For the first time Eddis was silenced. Curwen continued: “The way the jury will look at it is that—right from the first—the innocent man has been helping the guilty men by supplying them with necessary information. Day after day. On all important points, both tell the same tale. I shall charge all three of you with—” he read from the typescript “—with being accessories after the fact of murder by a person or persons at present unknown. And when you're all three in prison we shall start work on you, like we do on the crooks.”

Stranack laughed.

“A couple of days after you've arrested us, one dud lawyer will be sacked for making a fool of your Chief.”
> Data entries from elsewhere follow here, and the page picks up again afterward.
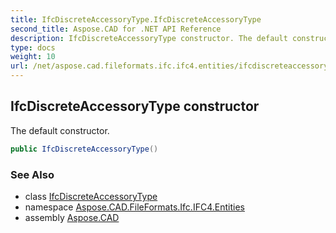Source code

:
 ```yaml
---
title: IfcDiscreteAccessoryType.IfcDiscreteAccessoryType
second_title: Aspose.CAD for .NET API Reference
description: IfcDiscreteAccessoryType constructor. The default constructor
type: docs
weight: 10
url: /net/aspose.cad.fileformats.ifc.ifc4.entities/ifcdiscreteaccessorytype/ifcdiscreteaccessorytype/
---
```

## IfcDiscreteAccessoryType constructor

The default constructor.

```csharp
public IfcDiscreteAccessoryType()
```

### See Also

* class [IfcDiscreteAccessoryType](../)
* namespace [Aspose.CAD.FileFormats.Ifc.IFC4.Entities](../../ifcdiscreteaccessorytype/)
* assembly [Aspose.CAD](../../../)


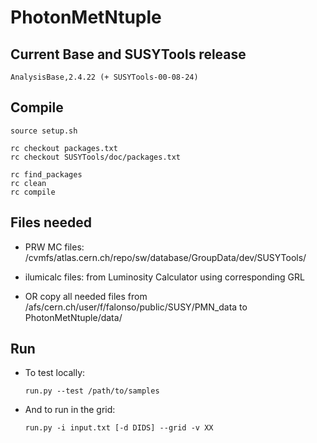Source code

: PhotonMetNtuple
===============

## Current Base and SUSYTools release

    AnalysisBase,2.4.22 (+ SUSYTools-00-08-24)


## Compile

    source setup.sh    

    rc checkout packages.txt
    rc checkout SUSYTools/doc/packages.txt

    rc find_packages
    rc clean
    rc compile


## Files needed

* PRW MC files: /cvmfs/atlas.cern.ch/repo/sw/database/GroupData/dev/SUSYTools/

* ilumicalc files: from Luminosity Calculator using corresponding GRL

* OR copy all needed files from /afs/cern.ch/user/f/falonso/public/SUSY/PMN_data to PhotonMetNtuple/data/


## Run

* To test locally:

    ```
    run.py --test /path/to/samples
    ```

* And to run in the grid:

    ```
    run.py -i input.txt [-d DIDS] --grid -v XX
    ```



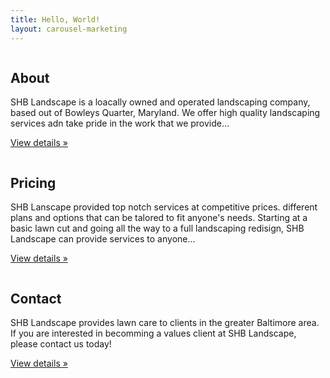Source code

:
```yaml
---
title: Hello, World!
layout: carousel-marketing 
---
```

<!-- Three columns of text below the carousel -->
<div class="row">
    <div class="span4">
        <img class="img-circle" data-src="http://placehold.it/140/">
        <h2>About</h2>
        <p>
            SHB Landscape is a loacally owned and operated landscaping company,
            based out of Bowleys Quarter, Maryland. We offer high quality 
            landscaping services adn take pride in the work that we provide...
        </p>
        <p><a class="btn" href="/about/">View details »</a></p>
    </div><!-- /.span4 -->
    <div class="span4">
        <img class="img-circle" data-src="http://placehold.it/140/">
        <h2>Pricing</h2>
        <p>
            SHB Lanscape provided top notch services at competitive prices. 
            different plans and options that can be talored to fit anyone's needs.
            Starting at a basic lawn cut and going all the way to a full 
            landscaping redisign, SHB Landscape can provide services to anyone...
        </p>
        <p><a class="btn" href="/pricing/">View details »</a></p>
    </div><!-- /.span4 -->
    <div class="span4">
        <img class="img-circle" data-src="http://placehold.it/140/">
        <h2>Contact</h2>
        <p>
            SHB Landscape provides lawn care to clients in the greater Baltimore 
            area. If you are interested in becomming a values client at SHB 
            Landscape, please contact us today! 
        </p>
        <p><a class="btn" href="/contact/">View details »</a></p>
    </div><!-- /.span4 -->
</div><!-- /.row -->


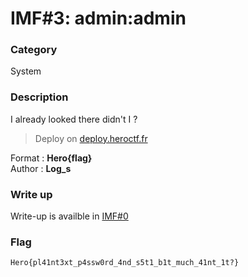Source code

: # IMF#3: admin:admin

### Category

System

### Description

I already looked there didn't I ?

> Deploy on [deploy.heroctf.fr](https://deploy.heroctf.fr/)

Format : **Hero{flag}**<br>
Author : **Log_s**

### Write up

Write-up is availble in [IMF#0](https://github.com/HeroCTF/HeroCTF_v5/System/IMF#0)

### Flag

```plain
Hero{pl41nt3xt_p4ssw0rd_4nd_s5t1_b1t_much_41nt_1t?}
```
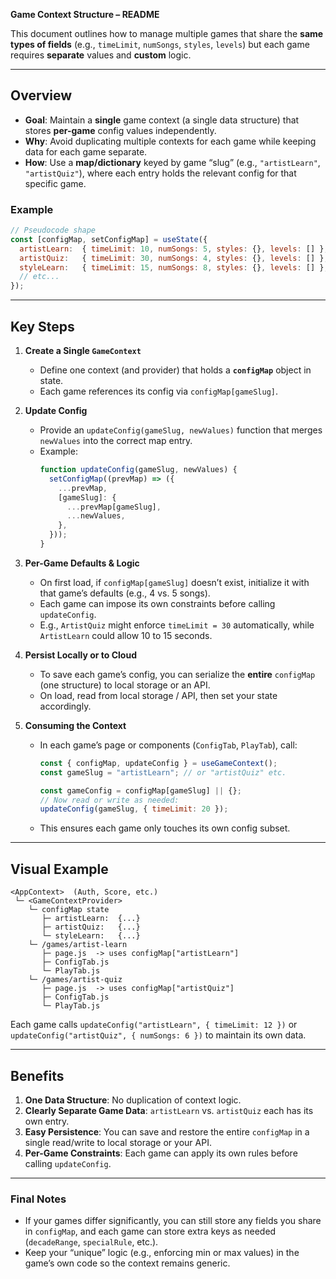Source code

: **Game Context Structure – README**

This document outlines how to manage multiple games that share the **same types of fields** (e.g., `timeLimit`, `numSongs`, `styles`, `levels`) but each game requires **separate** values and **custom** logic.

---

## Overview

- **Goal**: Maintain a **single** game context (a single data structure) that stores **per-game** config values independently.
- **Why**: Avoid duplicating multiple contexts for each game while keeping data for each game separate.
- **How**: Use a **map/dictionary** keyed by game “slug” (e.g., `"artistLearn"`, `"artistQuiz"`), where each entry holds the relevant config for that specific game.

### Example

```js
// Pseudocode shape
const [configMap, setConfigMap] = useState({
  artistLearn:  { timeLimit: 10, numSongs: 5, styles: {}, levels: [] },
  artistQuiz:   { timeLimit: 30, numSongs: 4, styles: {}, levels: [] },
  styleLearn:   { timeLimit: 15, numSongs: 8, styles: {}, levels: [] },
  // etc...
});
```

---

## Key Steps

1. **Create a Single `GameContext`**  
   - Define one context (and provider) that holds a **`configMap`** object in state.  
   - Each game references its config via `configMap[gameSlug]`.

2. **Update Config**  
   - Provide an `updateConfig(gameSlug, newValues)` function that merges `newValues` into the correct map entry.  
   - Example:
     ```js
     function updateConfig(gameSlug, newValues) {
       setConfigMap((prevMap) => ({
         ...prevMap,
         [gameSlug]: {
           ...prevMap[gameSlug],
           ...newValues,
         },
       }));
     }
     ```

3. **Per-Game Defaults & Logic**  
   - On first load, if `configMap[gameSlug]` doesn’t exist, initialize it with that game’s defaults (e.g., 4 vs. 5 songs).  
   - Each game can impose its own constraints before calling `updateConfig`.  
   - E.g., `ArtistQuiz` might enforce `timeLimit = 30` automatically, while `ArtistLearn` could allow 10 to 15 seconds.

4. **Persist Locally or to Cloud**  
   - To save each game’s config, you can serialize the **entire** `configMap` (one structure) to local storage or an API.  
   - On load, read from local storage / API, then set your state accordingly.

5. **Consuming the Context**  
   - In each game’s page or components (`ConfigTab`, `PlayTab`), call:
     ```js
     const { configMap, updateConfig } = useGameContext();
     const gameSlug = "artistLearn"; // or "artistQuiz" etc.

     const gameConfig = configMap[gameSlug] || {};
     // Now read or write as needed:
     updateConfig(gameSlug, { timeLimit: 20 });
     ```
   - This ensures each game only touches its own config subset.

---

## Visual Example

```
<AppContext>  (Auth, Score, etc.)
 └─ <GameContextProvider>
    └─ configMap state
       ├─ artistLearn:  {...}
       ├─ artistQuiz:   {...}
       └─ styleLearn:   {...}
    └─ /games/artist-learn
       ├─ page.js  -> uses configMap["artistLearn"]
       ├─ ConfigTab.js
       └─ PlayTab.js
    └─ /games/artist-quiz
       ├─ page.js  -> uses configMap["artistQuiz"]
       ├─ ConfigTab.js
       └─ PlayTab.js
```

Each game calls `updateConfig("artistLearn", { timeLimit: 12 })` or `updateConfig("artistQuiz", { numSongs: 6 })` to maintain its own data.

---

## Benefits

1. **One Data Structure**: No duplication of context logic.  
2. **Clearly Separate Game Data**: `artistLearn` vs. `artistQuiz` each has its own entry.  
3. **Easy Persistence**: You can save and restore the entire `configMap` in a single read/write to local storage or your API.  
4. **Per-Game Constraints**: Each game can apply its own rules before calling `updateConfig`.

---

### Final Notes

- If your games differ significantly, you can still store any fields you share in `configMap`, and each game can store extra keys as needed (`decadeRange`, `specialRule`, etc.).  
- Keep your “unique” logic (e.g., enforcing min or max values) in the game’s own code so the context remains generic.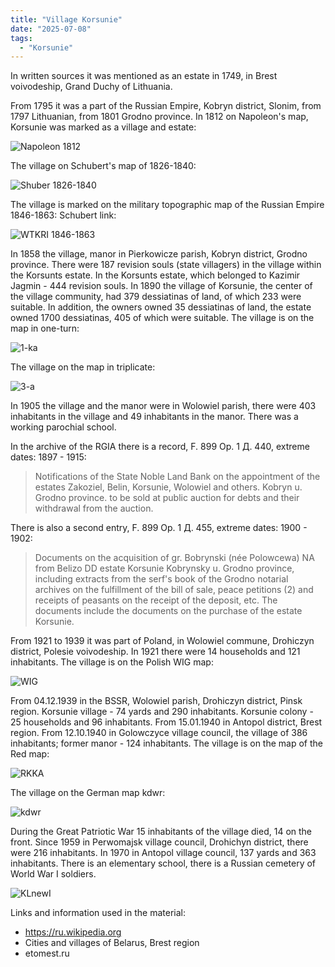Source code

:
 ```yaml
---
title: "Village Korsunie"
date: "2025-07-08"
tags: 
  - "Korsunie"
---
```


In written sources it was mentioned as an estate in 1749, in Brest voivodeship, Grand Duchy of Lithuania.

From 1795 it was a part of the Russian Empire, Kobryn district, Slonim, from 1797 Lithuanian, from 1801 Grodno province. In 1812 on Napoleon's map, Korsunie was marked as a village and estate:

![Napoleon 1812](https://github.com/user-attachments/assets/cc726a18-a1f9-4da3-bf71-6442fb86e69b)

The village on Schubert's map of 1826-1840:

![Shuber 1826-1840](https://github.com/user-attachments/assets/30188b67-3d63-4b76-93ec-8567c10bfd4e)

The village is marked on the military topographic map of the Russian Empire 1846-1863: Schubert link:

![WTKRI 1846-1863](https://github.com/user-attachments/assets/ff37171f-a47a-4e84-90be-caf32e4b498b)

In 1858 the village, manor in Pierkowicze parish, Kobryn district, Grodno province. There were 187 revision souls (state villagers) in the village within the Korsunts estate. In the Korsunts estate, which belonged to Kazimir Jagmin - 444 revision souls. In 1890 the village of Korsunie, the center of the village community, had 379 dessiatinas of land, of which 233 were suitable. In addition, the owners owned 35 dessiatinas of land, the estate owned 1700 dessiatinas, 405 of which were suitable. The village is on the map in one-turn:

![1-ka](https://github.com/user-attachments/assets/4149713b-b427-47ac-bf09-d301e9f0a517)

The village on the map in triplicate:

![3-a](https://github.com/user-attachments/assets/4ea67db0-89c5-4a9b-b3ab-3fa6f5b43046)

In 1905 the village and the manor were in Wolowiel parish, there were 403 inhabitants in the village and 49 inhabitants in the manor. There was a working parochial school.

In the archive of the RGIA there is a record, F. 899 Op. 1 Д. 440, extreme dates: 1897 - 1915:
> Notifications of the State Noble Land Bank on the appointment of the estates Zakoziel, Belin, Korsunie, Wolowiel and others. Kobryn u. Grodno province. to be sold at public auction for debts and their withdrawal from the auction.

There is also a second entry, F. 899 Op. 1 Д. 455, extreme dates: 1900 - 1902:
> Documents on the acquisition of gr. Bobrynski (née Polowcewa) NA from Belizo DD estate Korsunie Kobrynsky u. Grodno province, including extracts from the serf's book of the Grodno notarial archives on the fulfillment of the bill of sale, peace petitions (2) and receipts of peasants on the receipt of the deposit, etc. The documents include the documents on the purchase of the estate Korsunie.

From 1921 to 1939 it was part of Poland, in Wolowiel commune, Drohiczyn district, Polesie voivodeship. In 1921 there were 14 households and 121 inhabitants. The village is on the Polish WIG map:

![WIG](https://github.com/user-attachments/assets/3707cd96-58cf-496a-97ef-9853f65d13d8)

From 04.12.1939 in the BSSR, Wolowiel parish, Drohiczyn district, Pinsk region. Korsunie village - 74 yards and 290 inhabitants. Korsunie colony - 25 households and 96 inhabitants. From 15.01.1940 in Antopol district, Brest region. From 12.10.1940 in Golowczyce village council, the village of 386 inhabitants; former manor - 124 inhabitants. The village is on the map of the Red map:

![RKKA](https://github.com/user-attachments/assets/0bfb8d42-bd6d-497b-b992-18ae869cbf0f)

The village on the German map kdwr:

![kdwr](https://github.com/user-attachments/assets/279da8ec-c7ed-4625-ae18-8c012dd13631)

During the Great Patriotic War 15 inhabitants of the village died, 14 on the front. Since 1959 in Perwomajsk village council, Drohichyn district, there were 216 inhabitants. In 1970 in Antopol village council, 137 yards and 363 inhabitants. There is an elementary school, there is a Russian cemetery of World War I soldiers.

![KLnewI](https://github.com/user-attachments/assets/1617bf61-94a5-4bc7-805b-8f6b393a4b45)

Links and information used in the material:
- https://ru.wikipedia.org
- Cities and villages of Belarus, Brest region
- etomest.ru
“Don't kid yourself with that notion!” Curwen was warming to his work. “You've not only told the same substantially true tale. What's much more important is that you've also told the same lie—which proves you must have put your heads together, innocent and guilty. I mean that bit o' moonshine about throwing the wedding ring into the lock.”

“I have never stated that a wedding ring was thrown into the lock!” exclaimed Eddis.

Jill seized her chance.

“Do you state that a ring was
not
thrown into the lock, Mr. Eddis?” she asked.